Identification of Arginyl Residues Located at the ATP Binding Site of Sarcoplasmic Reticulum Ca2+-ATPase: MODIFICATION WITH 1,2-CYCLOHEXANEDIONE

Abstract

Sarcoplasmic reticulum vesicles were treated with 1, 2-cyclohexanedione (CHD) in sodium borate (pH 8.0). The Ca2+-ATPase activity was completely inhibited. Inhibition of Mg.ATP and Mg.ADP binding to the high affinity ATP binding site as well as inhibition of phosphorylation with ATP occurred simultaneously with the inhibition of the Ca2+-ATPase activity. Phosphorylation with acetyl phosphate was not inhibited. The Ca2+-ATPase was strongly protected by Mg.ATP, Mg.ADP, and Mg.AMP against this inhibition.
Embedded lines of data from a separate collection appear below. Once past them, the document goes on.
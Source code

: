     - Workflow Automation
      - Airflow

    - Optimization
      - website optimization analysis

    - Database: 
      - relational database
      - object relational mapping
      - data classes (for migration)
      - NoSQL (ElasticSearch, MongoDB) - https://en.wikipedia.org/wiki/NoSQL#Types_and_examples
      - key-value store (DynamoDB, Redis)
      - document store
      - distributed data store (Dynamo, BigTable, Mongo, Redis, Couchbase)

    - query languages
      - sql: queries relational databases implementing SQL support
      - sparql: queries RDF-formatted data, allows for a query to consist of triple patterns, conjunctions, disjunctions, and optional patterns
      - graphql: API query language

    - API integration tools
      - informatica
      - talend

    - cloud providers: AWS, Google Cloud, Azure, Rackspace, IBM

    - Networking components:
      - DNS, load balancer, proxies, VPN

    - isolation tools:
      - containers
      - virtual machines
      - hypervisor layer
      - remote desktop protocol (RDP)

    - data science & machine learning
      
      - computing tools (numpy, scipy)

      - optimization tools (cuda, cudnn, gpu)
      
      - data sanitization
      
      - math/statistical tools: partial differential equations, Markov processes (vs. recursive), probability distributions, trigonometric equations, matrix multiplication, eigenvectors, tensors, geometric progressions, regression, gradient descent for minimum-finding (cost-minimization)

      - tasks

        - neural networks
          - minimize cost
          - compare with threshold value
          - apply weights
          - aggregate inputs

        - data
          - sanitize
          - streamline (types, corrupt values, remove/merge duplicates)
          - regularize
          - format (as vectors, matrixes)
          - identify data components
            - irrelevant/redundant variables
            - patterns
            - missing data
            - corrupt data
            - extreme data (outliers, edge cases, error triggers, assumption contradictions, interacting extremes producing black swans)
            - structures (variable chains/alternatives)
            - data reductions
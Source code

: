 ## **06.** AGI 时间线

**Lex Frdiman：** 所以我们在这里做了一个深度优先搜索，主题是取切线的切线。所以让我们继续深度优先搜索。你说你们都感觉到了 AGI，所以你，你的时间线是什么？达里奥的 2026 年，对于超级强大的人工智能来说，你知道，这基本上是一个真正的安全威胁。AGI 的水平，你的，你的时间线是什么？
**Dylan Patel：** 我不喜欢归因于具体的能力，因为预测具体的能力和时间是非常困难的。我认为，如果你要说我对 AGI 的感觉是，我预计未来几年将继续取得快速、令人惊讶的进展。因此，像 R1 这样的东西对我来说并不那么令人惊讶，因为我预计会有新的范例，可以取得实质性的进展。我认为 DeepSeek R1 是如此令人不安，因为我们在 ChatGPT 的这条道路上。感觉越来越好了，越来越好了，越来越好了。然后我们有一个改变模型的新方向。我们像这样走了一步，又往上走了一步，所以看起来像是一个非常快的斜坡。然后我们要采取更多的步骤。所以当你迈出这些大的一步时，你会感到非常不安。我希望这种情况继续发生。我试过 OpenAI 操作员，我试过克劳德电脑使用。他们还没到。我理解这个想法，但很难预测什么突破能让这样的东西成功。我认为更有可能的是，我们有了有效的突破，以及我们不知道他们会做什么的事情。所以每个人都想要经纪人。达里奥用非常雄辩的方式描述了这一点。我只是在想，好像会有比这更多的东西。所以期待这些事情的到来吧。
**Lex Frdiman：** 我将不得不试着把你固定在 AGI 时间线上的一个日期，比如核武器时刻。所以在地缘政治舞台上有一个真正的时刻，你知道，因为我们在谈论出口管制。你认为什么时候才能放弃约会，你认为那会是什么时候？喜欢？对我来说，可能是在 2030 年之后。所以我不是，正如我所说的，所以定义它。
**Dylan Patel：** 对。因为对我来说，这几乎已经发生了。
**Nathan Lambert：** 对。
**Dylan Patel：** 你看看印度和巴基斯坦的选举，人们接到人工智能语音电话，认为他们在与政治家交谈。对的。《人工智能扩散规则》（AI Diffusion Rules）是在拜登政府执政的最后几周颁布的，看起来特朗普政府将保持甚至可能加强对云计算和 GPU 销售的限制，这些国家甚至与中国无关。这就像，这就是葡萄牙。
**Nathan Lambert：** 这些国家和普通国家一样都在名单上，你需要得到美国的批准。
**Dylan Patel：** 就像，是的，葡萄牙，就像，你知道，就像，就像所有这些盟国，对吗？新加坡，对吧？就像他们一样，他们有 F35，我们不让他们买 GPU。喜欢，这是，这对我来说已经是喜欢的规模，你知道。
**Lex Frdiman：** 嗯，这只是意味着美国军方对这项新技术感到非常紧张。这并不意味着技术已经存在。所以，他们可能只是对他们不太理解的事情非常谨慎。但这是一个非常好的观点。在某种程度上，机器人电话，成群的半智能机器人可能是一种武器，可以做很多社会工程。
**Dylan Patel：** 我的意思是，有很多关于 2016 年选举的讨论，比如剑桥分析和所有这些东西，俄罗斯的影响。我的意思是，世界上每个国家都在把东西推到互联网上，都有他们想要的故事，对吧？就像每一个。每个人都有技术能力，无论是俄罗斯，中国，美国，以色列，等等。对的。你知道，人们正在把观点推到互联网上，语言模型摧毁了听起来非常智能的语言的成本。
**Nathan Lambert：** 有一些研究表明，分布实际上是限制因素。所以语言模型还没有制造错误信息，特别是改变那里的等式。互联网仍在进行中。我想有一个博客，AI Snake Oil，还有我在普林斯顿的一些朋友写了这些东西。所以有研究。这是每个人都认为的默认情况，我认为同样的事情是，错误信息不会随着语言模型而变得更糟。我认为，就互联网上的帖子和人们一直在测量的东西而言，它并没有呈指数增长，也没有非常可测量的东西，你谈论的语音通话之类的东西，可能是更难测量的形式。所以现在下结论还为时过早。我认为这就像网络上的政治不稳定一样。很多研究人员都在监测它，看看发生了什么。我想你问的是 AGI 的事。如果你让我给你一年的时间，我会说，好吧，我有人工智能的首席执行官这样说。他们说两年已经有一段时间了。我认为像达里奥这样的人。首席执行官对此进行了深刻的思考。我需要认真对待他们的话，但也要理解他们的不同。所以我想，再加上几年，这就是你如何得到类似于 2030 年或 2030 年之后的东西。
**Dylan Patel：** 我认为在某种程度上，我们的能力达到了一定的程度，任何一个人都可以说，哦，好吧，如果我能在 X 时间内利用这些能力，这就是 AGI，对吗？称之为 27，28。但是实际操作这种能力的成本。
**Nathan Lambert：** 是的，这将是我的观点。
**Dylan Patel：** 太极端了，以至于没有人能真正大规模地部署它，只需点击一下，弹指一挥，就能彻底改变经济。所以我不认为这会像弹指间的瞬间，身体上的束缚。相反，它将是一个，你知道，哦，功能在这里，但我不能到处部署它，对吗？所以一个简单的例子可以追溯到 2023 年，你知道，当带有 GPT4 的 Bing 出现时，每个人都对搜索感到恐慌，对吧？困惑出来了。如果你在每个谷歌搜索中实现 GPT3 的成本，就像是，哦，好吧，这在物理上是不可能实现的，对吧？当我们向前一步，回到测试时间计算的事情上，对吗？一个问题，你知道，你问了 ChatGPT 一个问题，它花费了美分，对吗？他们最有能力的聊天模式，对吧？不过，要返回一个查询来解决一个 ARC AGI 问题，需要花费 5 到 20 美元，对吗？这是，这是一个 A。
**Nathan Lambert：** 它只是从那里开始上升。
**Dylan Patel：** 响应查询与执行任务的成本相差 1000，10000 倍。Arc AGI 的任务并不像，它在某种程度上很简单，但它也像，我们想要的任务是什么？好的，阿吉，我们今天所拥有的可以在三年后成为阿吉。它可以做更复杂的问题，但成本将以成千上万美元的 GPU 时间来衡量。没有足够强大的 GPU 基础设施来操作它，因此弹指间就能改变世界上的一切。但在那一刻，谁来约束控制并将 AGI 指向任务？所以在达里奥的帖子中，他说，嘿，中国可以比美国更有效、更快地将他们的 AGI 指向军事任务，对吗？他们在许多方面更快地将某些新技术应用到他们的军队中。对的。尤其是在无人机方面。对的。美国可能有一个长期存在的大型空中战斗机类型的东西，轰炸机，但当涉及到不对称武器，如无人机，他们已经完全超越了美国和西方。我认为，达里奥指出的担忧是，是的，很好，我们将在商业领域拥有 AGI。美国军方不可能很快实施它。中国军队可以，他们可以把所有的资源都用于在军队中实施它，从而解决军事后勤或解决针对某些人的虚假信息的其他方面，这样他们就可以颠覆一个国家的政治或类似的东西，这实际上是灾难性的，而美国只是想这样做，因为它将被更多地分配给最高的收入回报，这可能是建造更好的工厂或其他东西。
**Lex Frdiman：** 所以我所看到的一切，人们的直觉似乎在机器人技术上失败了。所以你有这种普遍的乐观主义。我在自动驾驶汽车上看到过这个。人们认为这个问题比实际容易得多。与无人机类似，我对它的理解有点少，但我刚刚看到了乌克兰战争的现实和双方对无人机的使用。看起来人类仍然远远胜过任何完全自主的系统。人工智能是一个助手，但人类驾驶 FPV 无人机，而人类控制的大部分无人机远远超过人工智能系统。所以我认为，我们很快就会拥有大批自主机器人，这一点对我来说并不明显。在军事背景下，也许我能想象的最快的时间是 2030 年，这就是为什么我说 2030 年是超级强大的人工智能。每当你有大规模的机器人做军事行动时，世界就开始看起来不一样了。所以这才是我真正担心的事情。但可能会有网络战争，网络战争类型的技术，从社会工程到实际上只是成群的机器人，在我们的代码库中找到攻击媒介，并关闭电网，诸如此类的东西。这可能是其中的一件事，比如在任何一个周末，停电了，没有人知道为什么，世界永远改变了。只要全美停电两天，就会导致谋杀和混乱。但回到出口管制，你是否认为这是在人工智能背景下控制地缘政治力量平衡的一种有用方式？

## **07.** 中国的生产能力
Binding of acetyl phosphate or Pi to the enzyme gave no protection. Phosphorylation with acetyl phosphate also had no protective effect. Peptide mapping of the tryptic digests, detection of peptides containing CHD-modified arginyl residues with Girard's reagent T, and sequencing revealed that Arg-489, Arg-505, and Arg-678 were modified with CHD. Arg-489 and Arg-678 were almost completely protected by Mg.ATP against this modification, but partially protected by prelabeling with fluorescein 5-isothiocyanate, which occupies the adenosine binding region in the ATP binding site. In contrast, Arg-505 was slightly protected by Mg.ATP and almost completely protected by prelabeling with fluorescein 5-isothiocyanate. Taken together, these findings suggest that Arg-489 and Arg-678 are located in or near the region occupied by the triphosphate moiety of ATP, either or both of these residues being in or close to the region occupied by the alpha-phosphoryl group in the high affinity ATP binding site and involved in the CHD-induced inhibition of this enzyme and that Arg-505 is very close to (but slightly out of) the adenosine binding region in the ATP binding site. The acetyl phosphatase activity and phosphorylation with Pi were also inhibited by the CHD treatment, but the inhibitions were considerably slower than those described above. This suggests that the arginyl residues involved in these inhibitions are distinct from that involved in the inhibition of the Ca2+-ATPase activity.